On each holding an orchard of fruit trees has been planted in readiness for the tenant, also strawberries, currants, gooseberries, and raspberries, which in all occupy about three-quarters of an acre. The plan is that the rest of the holding should be cultivated intensively upon a system that is estimated to return £20 per acre.
The arrangement between the Army and its settlers is briefly as follows: In every case the tenant begins without any capital, and is provided with seeds and manures to carry him through the first two years, also with a living allowance at the rate of 10s. a week for the man and his wife, and 1s. a week for each child, which allowance is to cease after he has marketed his first crops.
The tenancy terms are, that for two years the settler is a tenant at will, the agreement being terminable by either party at any time without compensation. At the end of these two years, subject to the approval of the Director of the Settlement, the settler can take a 999 years' lease of his holding, the Army for obvious reasons retaining the freehold. After the first year of this lease, the rental payable for forty years is to be 5 per cent per annum upon the capital invested in the settlement of the man and his family upon the holding, which rent is to include the cost of the house, land, and improvements, and all moneys advanced to him during his period of probation.
It is estimated that this capital sum will average £520 per holding, so that the tenant's annual rent for forty years will be £26, after which he will have nothing more to pay save a nominal rent, and the remainder of the lease will be the property of himself, or rather, of his descendants. This property, I presume, will be saleable.
So, putting aside all legal technicalities and complications, it comes to this: the tenant is started for two years after which he pays about £4 a year rent per acre for the next forty years, and thereby virtually purchases his holding. The whole question, which time alone can answer, is whether a man can earn £4 per acre rent per annum, and, in addition, provide a living for himself and family out of a five-acre holding on medium land near Colchester.

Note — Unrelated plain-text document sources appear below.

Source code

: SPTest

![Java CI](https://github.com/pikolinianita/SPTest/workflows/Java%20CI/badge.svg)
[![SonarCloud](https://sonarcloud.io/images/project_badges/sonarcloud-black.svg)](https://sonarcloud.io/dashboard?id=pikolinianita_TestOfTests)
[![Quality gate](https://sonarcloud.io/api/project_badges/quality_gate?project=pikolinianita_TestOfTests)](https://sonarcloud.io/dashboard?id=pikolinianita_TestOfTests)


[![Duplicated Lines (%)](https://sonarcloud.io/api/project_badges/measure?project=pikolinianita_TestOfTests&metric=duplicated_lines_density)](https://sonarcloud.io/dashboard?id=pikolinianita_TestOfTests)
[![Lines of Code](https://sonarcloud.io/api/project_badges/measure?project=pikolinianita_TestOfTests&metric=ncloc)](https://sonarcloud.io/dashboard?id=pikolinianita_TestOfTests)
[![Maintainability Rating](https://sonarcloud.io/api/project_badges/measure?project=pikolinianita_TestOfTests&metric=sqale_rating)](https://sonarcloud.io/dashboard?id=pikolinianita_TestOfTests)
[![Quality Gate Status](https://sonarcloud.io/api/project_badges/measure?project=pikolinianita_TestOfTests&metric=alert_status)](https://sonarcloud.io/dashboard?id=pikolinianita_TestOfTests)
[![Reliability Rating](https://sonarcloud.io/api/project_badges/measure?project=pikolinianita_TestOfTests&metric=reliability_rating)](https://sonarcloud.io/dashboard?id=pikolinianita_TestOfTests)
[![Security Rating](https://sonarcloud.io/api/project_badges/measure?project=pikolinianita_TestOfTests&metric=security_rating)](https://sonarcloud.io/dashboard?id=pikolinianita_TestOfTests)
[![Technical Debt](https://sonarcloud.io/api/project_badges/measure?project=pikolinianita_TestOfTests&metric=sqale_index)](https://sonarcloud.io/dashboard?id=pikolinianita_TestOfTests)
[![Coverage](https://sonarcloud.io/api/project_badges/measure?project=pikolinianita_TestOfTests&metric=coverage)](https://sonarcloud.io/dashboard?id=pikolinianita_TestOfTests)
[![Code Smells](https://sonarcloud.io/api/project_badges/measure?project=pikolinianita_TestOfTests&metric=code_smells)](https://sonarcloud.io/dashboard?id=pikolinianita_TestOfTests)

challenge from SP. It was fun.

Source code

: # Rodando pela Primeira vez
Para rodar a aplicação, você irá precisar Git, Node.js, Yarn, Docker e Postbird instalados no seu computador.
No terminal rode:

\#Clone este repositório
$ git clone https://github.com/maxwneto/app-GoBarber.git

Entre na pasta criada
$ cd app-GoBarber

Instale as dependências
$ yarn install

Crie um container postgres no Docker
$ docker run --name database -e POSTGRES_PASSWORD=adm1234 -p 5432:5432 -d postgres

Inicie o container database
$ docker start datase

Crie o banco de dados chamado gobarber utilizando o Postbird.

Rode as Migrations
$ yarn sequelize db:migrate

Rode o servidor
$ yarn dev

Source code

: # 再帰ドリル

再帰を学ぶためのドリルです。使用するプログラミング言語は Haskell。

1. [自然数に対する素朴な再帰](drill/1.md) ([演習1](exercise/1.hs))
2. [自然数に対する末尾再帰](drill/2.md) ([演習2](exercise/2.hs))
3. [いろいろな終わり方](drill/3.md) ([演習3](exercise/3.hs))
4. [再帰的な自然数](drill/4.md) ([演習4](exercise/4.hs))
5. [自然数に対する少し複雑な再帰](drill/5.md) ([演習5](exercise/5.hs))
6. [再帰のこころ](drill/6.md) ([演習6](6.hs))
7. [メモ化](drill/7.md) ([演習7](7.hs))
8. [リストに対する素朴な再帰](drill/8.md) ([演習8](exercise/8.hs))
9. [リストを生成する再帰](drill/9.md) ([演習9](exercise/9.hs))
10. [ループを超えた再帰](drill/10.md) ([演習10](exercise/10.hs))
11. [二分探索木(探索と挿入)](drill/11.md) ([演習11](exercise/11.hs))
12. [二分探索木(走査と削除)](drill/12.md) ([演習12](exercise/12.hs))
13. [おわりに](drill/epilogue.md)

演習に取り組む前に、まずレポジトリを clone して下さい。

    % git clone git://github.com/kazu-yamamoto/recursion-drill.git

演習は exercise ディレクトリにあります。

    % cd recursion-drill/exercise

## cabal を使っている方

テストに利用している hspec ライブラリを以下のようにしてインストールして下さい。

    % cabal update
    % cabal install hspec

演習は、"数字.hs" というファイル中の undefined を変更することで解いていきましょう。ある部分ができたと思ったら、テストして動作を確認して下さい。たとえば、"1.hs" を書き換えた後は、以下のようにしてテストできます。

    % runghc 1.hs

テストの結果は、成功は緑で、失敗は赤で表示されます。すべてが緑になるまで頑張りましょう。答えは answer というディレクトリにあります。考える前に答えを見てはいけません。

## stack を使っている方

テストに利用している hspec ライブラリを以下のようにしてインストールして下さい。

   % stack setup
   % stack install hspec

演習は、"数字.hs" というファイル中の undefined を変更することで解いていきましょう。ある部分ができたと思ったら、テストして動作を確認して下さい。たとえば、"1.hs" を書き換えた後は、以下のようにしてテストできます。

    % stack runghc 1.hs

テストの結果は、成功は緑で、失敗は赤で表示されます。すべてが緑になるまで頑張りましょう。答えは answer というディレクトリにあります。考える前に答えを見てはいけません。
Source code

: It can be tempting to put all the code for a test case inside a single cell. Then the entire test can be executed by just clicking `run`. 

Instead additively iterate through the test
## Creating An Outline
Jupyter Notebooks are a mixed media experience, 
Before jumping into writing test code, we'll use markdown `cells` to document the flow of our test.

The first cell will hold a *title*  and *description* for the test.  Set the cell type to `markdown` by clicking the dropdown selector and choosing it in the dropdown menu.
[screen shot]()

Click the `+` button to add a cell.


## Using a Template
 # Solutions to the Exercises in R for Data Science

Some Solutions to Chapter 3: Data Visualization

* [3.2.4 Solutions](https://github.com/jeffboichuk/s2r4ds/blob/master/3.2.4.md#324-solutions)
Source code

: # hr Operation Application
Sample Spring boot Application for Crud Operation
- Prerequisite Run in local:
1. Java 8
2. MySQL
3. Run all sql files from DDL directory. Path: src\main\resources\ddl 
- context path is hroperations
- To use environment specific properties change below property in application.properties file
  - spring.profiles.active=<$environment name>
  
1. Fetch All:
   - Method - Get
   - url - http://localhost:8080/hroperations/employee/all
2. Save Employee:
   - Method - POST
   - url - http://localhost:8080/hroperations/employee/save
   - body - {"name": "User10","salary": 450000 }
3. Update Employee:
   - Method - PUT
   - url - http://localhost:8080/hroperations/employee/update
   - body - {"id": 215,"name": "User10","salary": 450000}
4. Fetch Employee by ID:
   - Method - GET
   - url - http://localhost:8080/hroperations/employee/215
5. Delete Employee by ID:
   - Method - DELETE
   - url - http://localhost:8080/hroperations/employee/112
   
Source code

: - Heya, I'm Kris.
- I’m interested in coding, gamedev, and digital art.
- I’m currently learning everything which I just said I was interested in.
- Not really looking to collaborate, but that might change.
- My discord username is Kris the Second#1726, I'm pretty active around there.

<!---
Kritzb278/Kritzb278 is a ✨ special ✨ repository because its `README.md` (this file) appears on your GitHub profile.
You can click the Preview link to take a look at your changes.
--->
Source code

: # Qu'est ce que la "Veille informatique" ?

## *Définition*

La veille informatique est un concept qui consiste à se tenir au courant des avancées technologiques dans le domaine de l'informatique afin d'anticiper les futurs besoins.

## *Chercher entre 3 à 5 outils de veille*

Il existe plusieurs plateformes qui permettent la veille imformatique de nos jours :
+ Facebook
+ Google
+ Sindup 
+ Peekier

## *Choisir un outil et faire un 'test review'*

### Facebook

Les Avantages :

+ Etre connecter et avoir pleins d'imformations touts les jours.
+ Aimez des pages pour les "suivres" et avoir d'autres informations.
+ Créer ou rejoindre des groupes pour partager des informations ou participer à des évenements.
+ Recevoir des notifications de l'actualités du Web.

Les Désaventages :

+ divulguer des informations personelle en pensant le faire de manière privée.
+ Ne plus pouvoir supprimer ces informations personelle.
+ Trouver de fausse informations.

The problem is one upon which I cannot venture to express any decisive opinion, even after many years of experience of such matters. I trust, however, that the answer may prove to be in the affirmative, and I am quite sure that if any Organization is able to cause it to work out this way, that Organization is the Salvation Army, whose brilliant business capacity can, as I know, make a commercial success of the most unpromising materials.

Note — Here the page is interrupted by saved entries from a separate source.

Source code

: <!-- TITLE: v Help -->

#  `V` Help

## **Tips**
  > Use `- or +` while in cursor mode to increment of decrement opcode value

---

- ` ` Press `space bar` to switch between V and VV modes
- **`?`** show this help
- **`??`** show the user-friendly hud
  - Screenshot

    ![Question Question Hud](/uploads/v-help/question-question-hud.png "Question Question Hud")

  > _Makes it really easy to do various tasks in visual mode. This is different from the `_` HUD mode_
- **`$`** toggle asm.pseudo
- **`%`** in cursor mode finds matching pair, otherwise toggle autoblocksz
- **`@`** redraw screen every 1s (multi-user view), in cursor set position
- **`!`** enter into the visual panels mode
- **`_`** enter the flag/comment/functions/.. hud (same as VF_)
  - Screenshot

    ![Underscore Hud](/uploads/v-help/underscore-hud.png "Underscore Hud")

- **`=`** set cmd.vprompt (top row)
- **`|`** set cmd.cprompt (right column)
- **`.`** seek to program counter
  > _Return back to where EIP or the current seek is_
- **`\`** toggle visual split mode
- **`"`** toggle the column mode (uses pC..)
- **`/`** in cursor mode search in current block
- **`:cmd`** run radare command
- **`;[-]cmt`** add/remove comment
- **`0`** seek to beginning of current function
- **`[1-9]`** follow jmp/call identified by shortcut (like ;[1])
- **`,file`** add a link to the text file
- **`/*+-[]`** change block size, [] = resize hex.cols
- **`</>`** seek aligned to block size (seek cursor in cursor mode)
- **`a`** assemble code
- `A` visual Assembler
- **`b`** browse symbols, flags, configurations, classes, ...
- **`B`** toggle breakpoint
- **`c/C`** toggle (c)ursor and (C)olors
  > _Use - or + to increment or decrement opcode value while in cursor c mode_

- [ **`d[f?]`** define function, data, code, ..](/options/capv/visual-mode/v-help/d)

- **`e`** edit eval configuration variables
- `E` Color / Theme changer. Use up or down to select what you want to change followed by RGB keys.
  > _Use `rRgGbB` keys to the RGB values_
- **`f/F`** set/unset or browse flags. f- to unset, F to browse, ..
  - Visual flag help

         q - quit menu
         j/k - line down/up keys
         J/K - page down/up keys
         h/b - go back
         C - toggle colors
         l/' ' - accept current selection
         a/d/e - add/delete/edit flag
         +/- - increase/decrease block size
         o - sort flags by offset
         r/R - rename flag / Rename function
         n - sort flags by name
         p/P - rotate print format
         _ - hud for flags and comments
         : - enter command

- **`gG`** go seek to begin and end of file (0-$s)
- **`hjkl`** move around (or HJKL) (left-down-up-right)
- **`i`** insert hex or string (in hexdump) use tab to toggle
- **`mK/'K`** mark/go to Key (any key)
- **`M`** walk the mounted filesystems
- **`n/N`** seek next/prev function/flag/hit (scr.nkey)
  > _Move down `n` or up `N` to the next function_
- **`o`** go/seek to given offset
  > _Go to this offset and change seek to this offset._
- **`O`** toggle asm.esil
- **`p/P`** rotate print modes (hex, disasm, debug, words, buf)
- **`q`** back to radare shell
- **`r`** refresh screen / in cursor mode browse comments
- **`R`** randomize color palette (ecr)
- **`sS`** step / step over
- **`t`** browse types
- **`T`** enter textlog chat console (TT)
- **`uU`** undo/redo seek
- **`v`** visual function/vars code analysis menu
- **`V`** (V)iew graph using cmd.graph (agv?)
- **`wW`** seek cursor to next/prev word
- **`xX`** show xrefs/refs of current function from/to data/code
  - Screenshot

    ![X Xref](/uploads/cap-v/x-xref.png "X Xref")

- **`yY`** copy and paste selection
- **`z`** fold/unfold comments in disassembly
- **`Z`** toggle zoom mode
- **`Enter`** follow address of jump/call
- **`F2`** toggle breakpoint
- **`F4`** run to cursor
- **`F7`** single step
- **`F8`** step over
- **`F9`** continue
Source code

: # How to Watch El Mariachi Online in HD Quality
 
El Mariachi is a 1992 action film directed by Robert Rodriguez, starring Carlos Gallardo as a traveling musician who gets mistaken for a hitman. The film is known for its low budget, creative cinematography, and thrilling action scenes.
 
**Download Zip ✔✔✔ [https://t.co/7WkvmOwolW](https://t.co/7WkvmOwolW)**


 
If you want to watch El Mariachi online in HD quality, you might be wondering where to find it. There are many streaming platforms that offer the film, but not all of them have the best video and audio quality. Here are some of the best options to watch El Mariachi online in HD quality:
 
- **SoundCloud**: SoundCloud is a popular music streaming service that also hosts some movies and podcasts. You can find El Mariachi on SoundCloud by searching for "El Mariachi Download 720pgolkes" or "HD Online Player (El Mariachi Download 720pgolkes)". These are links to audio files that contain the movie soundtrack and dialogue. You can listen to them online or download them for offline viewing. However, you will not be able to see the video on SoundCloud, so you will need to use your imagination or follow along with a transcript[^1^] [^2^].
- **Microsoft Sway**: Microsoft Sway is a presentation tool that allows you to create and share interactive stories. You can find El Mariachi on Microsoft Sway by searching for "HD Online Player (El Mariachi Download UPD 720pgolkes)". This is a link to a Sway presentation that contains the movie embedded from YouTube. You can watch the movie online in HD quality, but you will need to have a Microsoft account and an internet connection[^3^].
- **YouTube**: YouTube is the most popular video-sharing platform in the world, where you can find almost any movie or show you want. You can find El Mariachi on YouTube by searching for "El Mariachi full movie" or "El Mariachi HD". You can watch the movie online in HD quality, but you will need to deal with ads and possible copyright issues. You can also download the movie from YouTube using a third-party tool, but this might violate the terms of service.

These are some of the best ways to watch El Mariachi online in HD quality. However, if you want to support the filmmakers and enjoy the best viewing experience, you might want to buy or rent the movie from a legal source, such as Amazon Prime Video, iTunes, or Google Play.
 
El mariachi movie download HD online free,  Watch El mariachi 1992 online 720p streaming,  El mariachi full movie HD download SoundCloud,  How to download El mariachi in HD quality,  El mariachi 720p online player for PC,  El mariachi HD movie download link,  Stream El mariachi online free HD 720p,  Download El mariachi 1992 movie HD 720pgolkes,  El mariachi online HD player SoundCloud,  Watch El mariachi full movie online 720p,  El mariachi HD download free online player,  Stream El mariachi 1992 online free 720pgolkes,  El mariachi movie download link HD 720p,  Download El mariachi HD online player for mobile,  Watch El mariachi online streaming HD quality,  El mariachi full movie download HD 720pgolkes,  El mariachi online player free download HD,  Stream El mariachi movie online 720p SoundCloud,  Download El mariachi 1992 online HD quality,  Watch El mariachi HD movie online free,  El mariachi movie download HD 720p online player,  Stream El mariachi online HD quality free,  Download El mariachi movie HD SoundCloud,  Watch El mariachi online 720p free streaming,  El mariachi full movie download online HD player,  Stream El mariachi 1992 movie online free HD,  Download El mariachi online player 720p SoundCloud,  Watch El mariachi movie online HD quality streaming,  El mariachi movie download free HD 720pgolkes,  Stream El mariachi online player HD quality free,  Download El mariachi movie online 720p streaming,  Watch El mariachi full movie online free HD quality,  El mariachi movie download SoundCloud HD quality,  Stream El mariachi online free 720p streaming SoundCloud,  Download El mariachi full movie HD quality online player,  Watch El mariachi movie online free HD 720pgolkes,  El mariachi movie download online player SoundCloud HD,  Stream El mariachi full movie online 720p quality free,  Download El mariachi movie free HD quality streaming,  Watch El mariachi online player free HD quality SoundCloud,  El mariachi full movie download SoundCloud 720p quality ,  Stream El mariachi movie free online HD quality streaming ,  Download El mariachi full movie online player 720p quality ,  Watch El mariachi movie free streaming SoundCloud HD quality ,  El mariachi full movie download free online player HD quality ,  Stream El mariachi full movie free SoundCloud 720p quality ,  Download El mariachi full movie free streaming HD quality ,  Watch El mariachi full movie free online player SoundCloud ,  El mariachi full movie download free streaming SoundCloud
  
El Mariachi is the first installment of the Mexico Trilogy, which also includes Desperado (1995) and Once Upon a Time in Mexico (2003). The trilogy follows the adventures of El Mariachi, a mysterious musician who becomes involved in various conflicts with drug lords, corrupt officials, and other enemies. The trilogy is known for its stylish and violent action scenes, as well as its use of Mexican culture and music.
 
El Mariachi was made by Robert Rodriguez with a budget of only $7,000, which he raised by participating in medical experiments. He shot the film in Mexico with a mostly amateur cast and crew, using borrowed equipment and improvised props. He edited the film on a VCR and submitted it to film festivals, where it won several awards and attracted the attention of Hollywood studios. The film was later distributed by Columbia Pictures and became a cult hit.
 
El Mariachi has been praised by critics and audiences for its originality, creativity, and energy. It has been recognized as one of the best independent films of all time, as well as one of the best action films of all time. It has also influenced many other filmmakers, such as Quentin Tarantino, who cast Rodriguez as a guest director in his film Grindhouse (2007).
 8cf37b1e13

I should like to point out that this venture is one of great and almost of national importance, because if it fails then it will be practically proved that it is impossible to establish small holders on the land by artificial means, at any rate, in England, and at the present prices of agricultural produce. It is not often that a sum of £40,000 will be available for such a purpose, and with it the direction of a charitable Organization that seeks no profit, the oversight of an Officer as skilled and experienced as Lieut.-Colonel Hiffe, and, in addition, a trained Superintendent who will afford advice as to all agricultural matters, a co-operative society ready to hire out implements, horses and carts at cost price, and, if so desired, to undertake the distribution or marketing of produce. Still, notwithstanding all these advantages, I have my misgivings as to the ultimate result.

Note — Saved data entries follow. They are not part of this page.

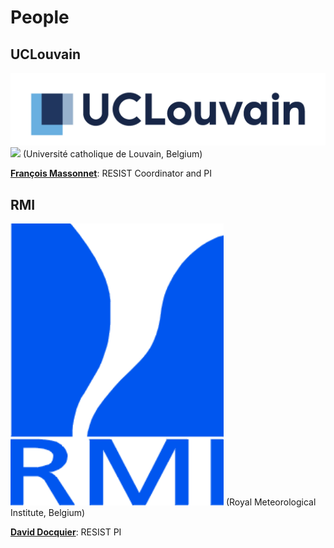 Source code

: # People

## UCLouvain
![UCLouvain](/docs/assets/logo_UCLouvain_format_jpg_RVB.jpg)
<img src="https://github.com/resist-impuls/resist-impuls.github.io/docs/assets/logo_UCLouvain_format_jpg_RVB.jpg" width="48">
(Université catholique de Louvain, Belgium)

[**François Massonnet**](https://www.elic.ucl.ac.be/modx/index.php?id=73): RESIST Coordinator and PI

## RMI
![RMI](/docs/assets/logo_rmicolor.png)
(Royal Meteorological Institute, Belgium)

[**David Docquier**](https://sites.google.com/view/daviddocquier): RESIST PI

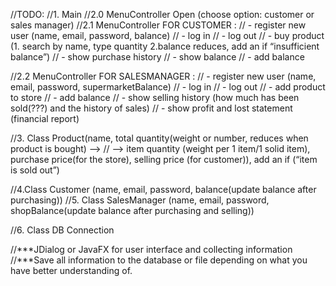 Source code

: //TODO:
//1. Main
//2.0 MenuController Open (choose option: customer or sales manager)
//2.1 MenuController FOR CUSTOMER :
//	- register new user (name, email, password, balance)
//	- log in
//	- log out
//	- buy product (1. search by name, type quantity 2.balance reduces, add an if “insufficient balance”)
//	- show purchase history
//	- show balance
//  - add balance

//2.2 MenuController FOR SALESMANAGER :
//	- register new user (name, email, password, supermarketBalance)
//	- log in
//	- log out
//	- add product to store
//  - add balance
//	- show selling history (how much has been sold(???) and the history of sales)
//	- show profit and lost statement (financial report)

//3. Class Product(name, total quantity(weight or number, reduces when product is bought) -->
//	 --> item quantity (weight per 1 item/1 solid item), purchase price(for the store), selling price (for customer)), add an if (“item is sold out”)

//4.Class Customer (name, email, password, balance(update balance after purchasing))
//5. Class SalesManager (name, email, password, shopBalance(update balance after purchasing and selling))

//6. Class DB Connection

//***JDialog or JavaFX for user interface and collecting information
//***Save all information to the database or file depending on what you have better understanding of. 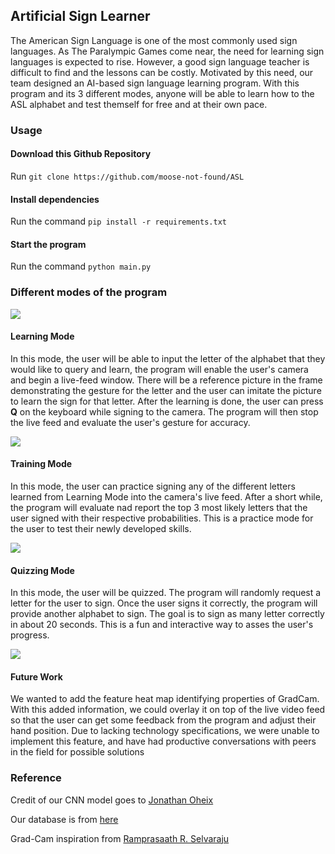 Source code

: ## Artificial Sign Learner
The American Sign Language is one of the most commonly used sign languages. As The Paralympic Games come near, the need for learning sign languages is expected to rise. However, a good sign language teacher is difficult to find and the lessons can be costly. Motivated by this need, our team designed an AI-based sign language learning program. With this program and its 3 different modes, anyone will be able to learn how to the ASL alphabet and test themself for free and at their own pace.

### Usage

#### Download this Github Repository
Run `git clone https://github.com/moose-not-found/ASL`


#### Install dependencies
Run the command `pip install -r requirements.txt`


#### Start the program
Run the command `python main.py`


### Different modes of the program
<img src="pictures/main_page.png"></div>

#### Learning Mode
In this mode, the user will be able to input the letter of the alphabet that they would like to query and learn, the program will enable the user's camera and begin a live-feed window. There will be a reference picture in the frame demonstrating the gesture for the letter and the user can imitate the picture to learn the sign for that letter. After the learning is done, the user can press <b>Q</b> on the keyboard while signing to the camera. The program will then stop the live feed and evaluate the user's gesture for accuracy.

<img src="pictures/learning_mode.png"></div>

#### Training Mode
In this mode, the user can practice signing any of the different letters learned from Learning Mode into the camera's live feed. After a short while, the program will evaluate nad report the top 3 most likely letters that the user signed with their respective probabilities. This is a practice mode for the user to test their newly developed skills.

<img src="pictures/training_mode.png"></div>

#### Quizzing Mode
In this mode, the user will be quizzed. The program will randomly request a letter for the user to sign. Once the user signs it correctly, the program will provide another alphabet to sign. The goal is to sign as many letter correctly in about 20 seconds. This is a fun and interactive way to asses the user's progress.

<img src="pictures/Quiz_mode.png"></div>


#### Future Work
We wanted to add the feature heat map identifying properties of GradCam. With this added information, we could overlay it on top of the live video feed so that the user can get some feedback from the program and adjust their hand position. Due to lacking technology specifications, we were unable to implement this feature, and have had productive conversations with peers in the field for possible solutions

### Reference
Credit of our CNN model goes to <a href="https://github.com/jonathanoheix/Real-Time-Face-Expression-Recognition">Jonathan Oheix</a>

Our database is from <a href=https://www.kaggle.com/grassknoted/asl-alphabet>here</a>

Grad-Cam inspiration from <a href=https://github.com/ramprs/grad-cam>Ramprasaath R. Selvaraju</a>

The men chosen to occupy these holdings by a Selection Committee of Salvation Army Officers, are for the most part married people who were born in the country, but had migrated to the towns. Most of them have more or less kept themselves in touch with country life by cultivating allotments during their period of urban residence, and precedence has been given to those who have shown a real desire to return to the land. Other essentials are a good character, both personal and as a worker, bodily and mental health, and total abstention from any form of alcohol. No creed test is required, and there are men of various religious faiths upon the Settlement, only a proportion of them being Salvationists.